In America, the streets would be full of these special gleaming teeth.
· · ·
A soldier saw my mother on the deck of the ship light up her newspaper filled with tree leaves. He came over and asked to smell what she was smoking. She gave it to him.
He took a drag and started to cough. He threw it over the side, looked at her angrily, and walked away. My mother held on to me. I knew she was frightened.
The soldier came back. He handed her three packs of American cigarettes in a shiny-paper covering. She told him no in Hungarian, but he said Yez, Yez.
He opened one of the packs and handed her a cigarette. She put it into her mouth. Her hands were shaking. He lit it for her with a match. She took a deep drag and looked away from him.
I saw she was crying. I looked at him and he was crying, too, but smiling at the same time. Then the American walked away.
A soldier saw me on deck looking at the sea. There were big fish in it, my mother told me, which ate you if you fell into the water. I was trying to see the fish that ate you but I couldn’t.
The soldier brought me a rocking horse and a flute. I said, “Vell, okay, hov arr yu, zank yu.” He laughed and ruffled my hair.

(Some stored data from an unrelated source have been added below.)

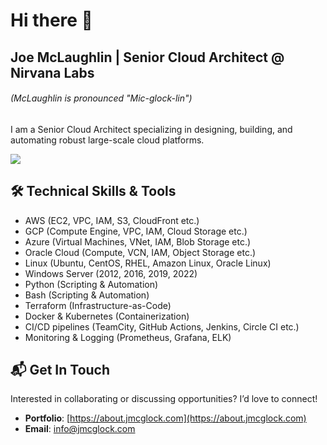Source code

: # Hi there 👋
## Joe McLaughlin | Senior Cloud Architect @ Nirvana Labs
###### (McLaughlin is pronounced "Mic-glock-lin")

I am a Senior Cloud Architect specializing in designing, building, and automating robust large-scale cloud platforms.

![](http://github-profile-summary-cards.vercel.app/api/cards/profile-details?username=jmcglock&theme=material_palenight)

## 🛠 Technical Skills & Tools
- AWS (EC2, VPC, IAM, S3, CloudFront etc.)
- GCP (Compute Engine, VPC, IAM, Cloud Storage etc.)
- Azure (Virtual Machines, VNet, IAM, Blob Storage etc.)
- Oracle Cloud (Compute, VCN, IAM, Object Storage etc.)
- Linux (Ubuntu, CentOS, RHEL, Amazon Linux, Oracle Linux)
- Windows Server (2012, 2016, 2019, 2022)
- Python (Scripting & Automation)
- Bash (Scripting & Automation)
- Terraform (Infrastructure-as-Code)  
- Docker & Kubernetes (Containerization)
- CI/CD pipelines (TeamCity, GitHub Actions, Jenkins, Circle CI etc.)
- Monitoring & Logging (Prometheus, Grafana, ELK)

## 📬 Get In Touch

Interested in collaborating or discussing opportunities? I’d love to connect!

- **Portfolio**: [https://about.jmcglock.com](https://about.jmcglock.com)
- **Email**: [info@jmcglock.com](mailto:info@jmcglock.com)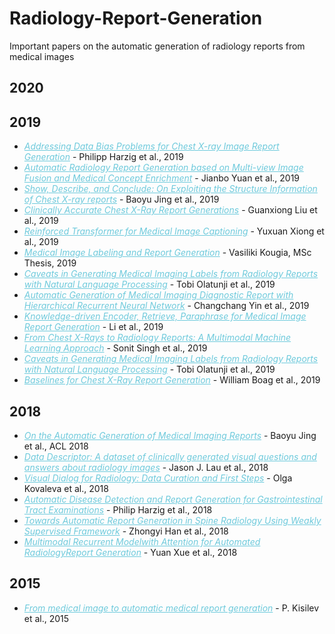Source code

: # Radiology-Report-Generation
Important papers on the automatic generation of radiology reports from medical images

## 2020



## 2019
<ul>
    <li> <em> <a href="https://arxiv.org/pdf/1908.02123.pdf" style="color:#6ecadc" rel="nofollow"> Addressing Data Bias Problems for Chest X-ray Image Report Generation</a> </em> - Philipp Harzig et al., 2019
  </li>
  
   <li> <em> <a href="https://arxiv.org/pdf/1907.09085.pdf" style="color:#6ecadc" rel="nofollow"> Automatic Radiology Report Generation based on Multi-view Image Fusion and Medical Concept Enrichment</a> </em> - Jianbo Yuan et al., 2019
  </li>
  
   <li> <em> <a href="https://www.aclweb.org/anthology/P19-1657.pdf" style="color:#6ecadc" rel="nofollow"> Show, Describe, and Conclude: On Exploiting the Structure Information of Chest X-ray reports</a> </em> - Baoyu Jing et al., 2019
  </li>
  
  <li> <em> <a href="http://proceedings.mlr.press/v106/liu19a/liu19a.pdf" style="color:#6ecadc" rel="nofollow"> Clinically Accurate Chest X-Ray Report Generations</a> </em> - Guanxiong Liu et al., 2019
  </li>
  
  <li> <em> <a href="https://link.springer.com/content/pdf/10.1007%2F978-3-030-32692-0_77.pdf" style="color:#6ecadc" rel="nofollow"> Reinforced Transformer for Medical Image Captioning</a> </em> - Yuxuan Xiong et al., 2019
  </li>
  
  <li> <em> <a href="http://www2.aueb.gr/users/ion/docs/Vasiliki_Kougia_MSc_Thesis.pdf" style="color:#6ecadc" rel="nofollow"> Medical Image Labeling and Report Generation</a> </em> - Vasiliki Kougia, MSc Thesis, 2019
  </li>
  
  <li> <em> <a href="https://arxiv.org/pdf/1905.02283.pdf" style="color:#6ecadc" rel="nofollow"> Caveats in Generating Medical Imaging Labels from Radiology Reports with Natural Language Processing</a> </em> - Tobi Olatunji et al., 2019
  </li>
  
   <li> <em> <a href="https://ieeexplore.ieee.org/document/8970668" style="color:#6ecadc" rel="nofollow">Automatic Generation of Medical Imaging Diagnostic Report with Hierarchical Recurrent Neural Network</a> </em> - Changchang Yin et al., 2019
  </li>
  
   <li> <em> <a href="https://aaai.org/ojs/index.php/AAAI/article/view/4637" style="color:#6ecadc" rel="nofollow">Knowledge-driven Encoder, Retrieve, Paraphrase for Medical Image Report Generation</a> </em> - Li et al., 2019
  </li>
  
  <li> <em> <a href="https://ieeexplore.ieee.org/document/8945819" style="color:#6ecadc" rel="nofollow">  From Chest X-Rays to Radiology Reports: A Multimodal Machine Learning Approach</a> </em> - Sonit Singh et al., 2019
  </li>
  
   <li> <em> <a href="https://openreview.net/forum?id=r1gEaWvTtV" style="color:#6ecadc" rel="nofollow">  Caveats in Generating Medical Imaging Labels from Radiology Reports with Natural Language Processing</a> </em> - Tobi Olatunji et al., 2019
  </li>
  
  <li> <em> <a href="https://ml4health.github.io/2019/pdf/175_ml4h_preprint.pdf" style="color:#6ecadc" rel="nofollow">  Baselines for Chest X-Ray Report Generation</a> </em> - William Boag et al., 2019
  </li>
</ul>

## 2018
<ul>
  <li> <em> <a href="www.aclweb.com/papers" style="color:#6ecadc" rel="nofollow"> On the Automatic Generation of Medical Imaging Reports</a> </em> - Baoyu Jing et al., ACL 2018
  </li>
 
  <li> <em> <a href="https://www.ncbi.nlm.nih.gov/pmc/articles/PMC6244189/pdf/sdata2018251.pdf" style="color:#6ecadc" rel="nofollow"> Data Descriptor: A dataset of clinically generated visual questions and answers about radiology images</a> </em> - Jason J. Lau et al., 2018
  </li>
  
   <li> <em> <a href="https://pdfs.semanticscholar.org/cc71/a905ca132999a158857823606cd979b9080e.pdf?_ga=2.237359941.45546797.1580707719-1841058027.1549347584" style="color:#6ecadc" rel="nofollow"> Visual Dialog for Radiology: Data Curation and First Steps</a> </em> - Olga Kovaleva et al., 2018
  </li>
  
   <li> <em> <a href="https://dl.acm.org/doi/pdf/10.1145/3343031.3356066?download=true" style="color:#6ecadc" rel="nofollow"> Automatic Disease Detection and Report Generation for Gastrointestinal Tract Examinations</a> </em> - Philip Harzig et al., 2018
  </li>
  
   <li> <em> <a href="https://link.springer.com/chapter/10.1007/978-3-030-00937-3_22" style="color:#6ecadc" rel="nofollow"> Towards Automatic Report Generation in Spine Radiology Using Weakly Supervised Framework</a> </em> - Zhongyi Han et al., 2018
  </li>
  
  <li> <em> <a href="https://faculty.ist.psu.edu/suh972/Xue-MICCAI2018.pdf" style="color:#6ecadc" rel="nofollow"> Multimodal Recurrent Modelwith Attention for Automated RadiologyReport Generation</a> </em> - Yuan Xue et al., 2018
  </li>
</ul>

## 2015
<ul>
    <li> <em> <a href="https://ieeexplore.ieee.org/document/7094968?section=abstract" style="color:#6ecadc" rel="nofollow"> From medical image to automatic medical report generation</a> </em> - 
P. Kisilev et al., 2015
  </li>
</ul>

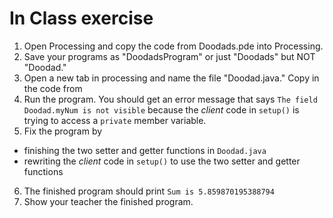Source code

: In Class exercise
============
1. Open Processing and copy the code from Doodads.pde into Processing.
2. Save your programs as "DoodadsProgram" or just "Doodads" but NOT "Doodad."
3. Open a new tab in processing and name the file "Doodad.java." Copy in the code from 
4. Run the program. You should get an error message that says `The field Doodad.myNum is not visible` because the *client* code in `setup()` is trying to access a `private` member variable.
5. Fix the program by 
  * finishing the two setter and getter functions in `Doodad.java`
  * rewriting the *client* code in `setup()` to use the two setter and getter functions
6. The finished program should print `Sum is 5.859870195388794`
7. Show your teacher the finished program.
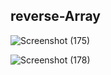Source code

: ## reverse-Array
![Screenshot (175)](https://user-images.githubusercontent.com/98957434/158265210-57b19fa4-3741-4071-9c93-dcced032cc4a.png)

![Screenshot (178)](https://user-images.githubusercontent.com/98957434/158451259-b01a06aa-0c4f-4581-98a7-ddd0fd75f2db.png)

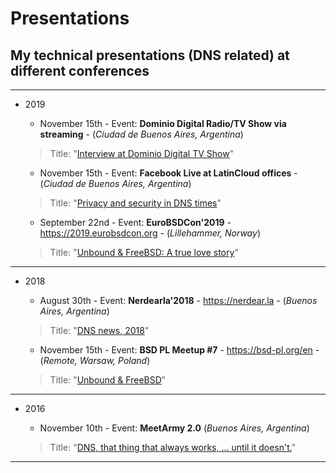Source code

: # Presentations
## My technical presentations (DNS related) at different conferences

---
* 2019

  - November 15th - Event: **Dominio Digital Radio/TV Show via streaming** - (*Ciudad de Buenos Aires, Argentina*)

  > Title: "[Interview at Dominio Digital TV Show](https://github.com/pcarboni/Presentations/blob/master/DNS/facebooklive_interview_Nov15th_2019/README.md)"

  - November 15th - Event: **Facebook Live at LatinCloud offices** - (*Ciudad de Buenos Aires, Argentina*)

  > Title: "[Privacy and security in DNS times](https://github.com/pcarboni/Presentations/blob/master/DNS/facebooklive_latincloud_Nov15th_2019/README.md)"

  - September 22nd - Event: **EuroBSDCon'2019** - https://2019.eurobsdcon.org - (*Lillehammer, Norway*)

  > Title: "[Unbound & FreeBSD: A true love story](https://github.com/pcarboni/Presentations/blob/master/DNS/eurobsdcon_2019/README.md)"

---
* 2018

  - August 30th - Event: **Nerdearla'2018** - https://nerdear.la - (*Buenos Aires, Argentina*)

  > Title: "[DNS news, 2018](https://github.com/pcarboni/Presentations/blob/master/DNS/nerdear_la_2018/README.md)"

  - November 15th - Event: **BSD PL Meetup #7** - https://bsd-pl.org/en - (*Remote, Warsaw, Poland*)

  > Title: "[Unbound & FreeBSD](https://github.com/pcarboni/Presentations/blob/master/DNS/bsd_pl_meetup_Nov15th_2018/README.md)"

---
* 2016

  - November 10th - Event: **MeetArmy 2.0** (*Buenos Aires, Argentina*)

  > Title: "[DNS, that thing that always works, ... until it doesn't.](https://github.com/pcarboni/Presentations/blob/master/DNS/meet_army_2_0/README.md)"

---
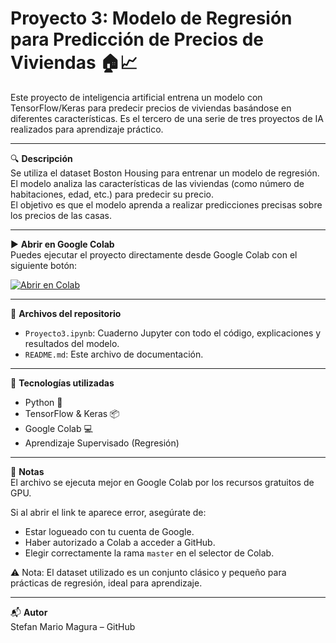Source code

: # Proyecto 3: Modelo de Regresión para Predicción de Precios de Viviendas 🏠📈

Este proyecto de inteligencia artificial entrena un modelo con TensorFlow/Keras para predecir precios de viviendas basándose en diferentes características. Es el tercero de una serie de tres proyectos de IA realizados para aprendizaje práctico.

---

🔍 **Descripción**  
Se utiliza el dataset Boston Housing para entrenar un modelo de regresión.  
El modelo analiza las características de las viviendas (como número de habitaciones, edad, etc.) para predecir su precio.  
El objetivo es que el modelo aprenda a realizar predicciones precisas sobre los precios de las casas.

---

▶️ **Abrir en Google Colab**  
Puedes ejecutar el proyecto directamente desde Google Colab con el siguiente botón:

[![Abrir en Colab](https://colab.research.google.com/assets/colab-badge.svg)](https://colab.research.google.com/drive/1VODrxw9-1R7ImZuLnOBCuEGivCniqRer?usp=sharing)

---

📁 **Archivos del repositorio**  
- `Proyecto3.ipynb`: Cuaderno Jupyter con todo el código, explicaciones y resultados del modelo.  
- `README.md`: Este archivo de documentación.

---

🧠 **Tecnologías utilizadas**  
- Python 🐍  
- TensorFlow & Keras 📦  
- Google Colab 💻  
- Aprendizaje Supervisado (Regresión)

---

📌 **Notas**  
El archivo se ejecuta mejor en Google Colab por los recursos gratuitos de GPU.

Si al abrir el link te aparece error, asegúrate de:  
- Estar logueado con tu cuenta de Google.  
- Haber autorizado a Colab a acceder a GitHub.  
- Elegir correctamente la rama `master` en el selector de Colab.

⚠️ Nota: El dataset utilizado es un conjunto clásico y pequeño para prácticas de regresión, ideal para aprendizaje.

---

📬 **Autor**  
Stefan Mario Magura – GitHub
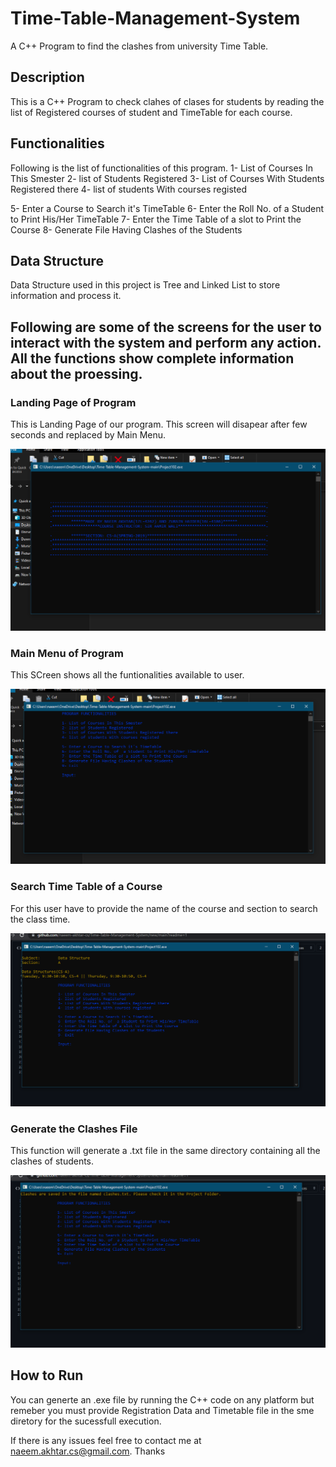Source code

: # Time-Table-Management-System
A C++ Program to find the clashes from university Time Table. 

## Description
This is a C++ Program to check clahes of clases for students by reading the list of Registered courses of student and TimeTable for each course.

## Functionalities
Following is the list of functionalities of this program.
  1- List of Courses In This Smester
  2- list of Students Registered
  3- List of Courses With Students Registered there
  4- list of students With courses registed

  5- Enter a Course to Search it's TimeTable
  6- Enter the Roll No. of  a Student to Print His/Her TimeTable
  7- Enter the Time Table of a slot to Print the Course
  8- Generate File Having Clashes of the Students

## Data Structure
Data Structure used in this project is Tree and Linked List to store information and process it.

## Following are some of the screens for the user to interact with the system and perform any action. All the functions show complete information about the proessing.

### Landing Page of Program
This is Landing Page of our program. This screen will disapear after few seconds and replaced by Main Menu.

![Alt text](1.png?raw=true)

### Main Menu of Program
This SCreen shows all the funtionalities available to user.

![Alt text](2.png?raw=true)

### Search Time Table of a Course
For this user have to provide the name of the course and section to search the class time.

![Alt text](3.png?raw=true)

### Generate the Clashes File
This function will generate a .txt file in the same directory containing all the clashes of students.

![Alt text](4.png?raw=true)

## How to Run
You can generte an .exe file by running the C++ code on any platform but remeber you must provide Registration Data and Timetable file in the sme diretory for the sucessfull execution.


If there is any issues feel free to contact me at naeem.akhtar.cs@gmail.com. Thanks
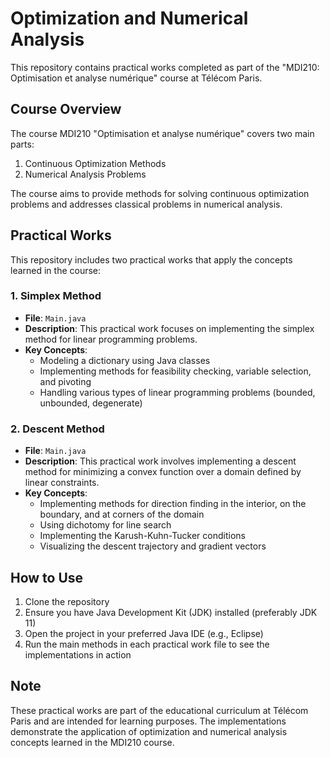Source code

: # Optimization and Numerical Analysis

This repository contains practical works completed as part of the "MDI210: Optimisation et analyse numérique" course at Télécom Paris.

## Course Overview

The course MDI210 "Optimisation et analyse numérique" covers two main parts:

1. Continuous Optimization Methods
2. Numerical Analysis Problems

The course aims to provide methods for solving continuous optimization problems and addresses classical problems in numerical analysis.

## Practical Works

This repository includes two practical works that apply the concepts learned in the course:

### 1. Simplex Method

- **File**: `Main.java`
- **Description**: This practical work focuses on implementing the simplex method for linear programming problems.
- **Key Concepts**:
  - Modeling a dictionary using Java classes
  - Implementing methods for feasibility checking, variable selection, and pivoting
  - Handling various types of linear programming problems (bounded, unbounded, degenerate)

### 2. Descent Method

- **File**: `Main.java`
- **Description**: This practical work involves implementing a descent method for minimizing a convex function over a domain defined by linear constraints.
- **Key Concepts**:
  - Implementing methods for direction finding in the interior, on the boundary, and at corners of the domain
  - Using dichotomy for line search
  - Implementing the Karush-Kuhn-Tucker conditions
  - Visualizing the descent trajectory and gradient vectors

## How to Use

1. Clone the repository
2. Ensure you have Java Development Kit (JDK) installed (preferably JDK 11)
3. Open the project in your preferred Java IDE (e.g., Eclipse)
4. Run the main methods in each practical work file to see the implementations in action

## Note

These practical works are part of the educational curriculum at Télécom Paris and are intended for learning purposes. The implementations demonstrate the application of optimization and numerical analysis concepts learned in the MDI210 course.
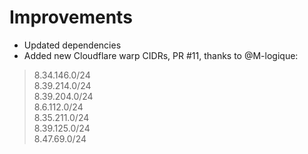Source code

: # Improvements

- Updated dependencies
- Added new Cloudflare warp CIDRs, PR #11, thanks to @M-logique:

> 8.34.146.0/24  
> 8.39.214.0/24  
> 8.39.204.0/24  
> 8.6.112.0/24  
> 8.35.211.0/24  
> 8.39.125.0/24  
> 8.47.69.0/24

I loved my rocking horse and my flute. I had the flute in my mouth all day and blew it as hard as I could. My mother said, “Stop. You’re all out of breath.”
But I blew it and blew it.
It began to rain. The wind howled. The ship pitched forward and back and leaned to the side. We had to stay all day in the room where the women slept. Many of them were throwing up. Needless to say, I was throwing up, too.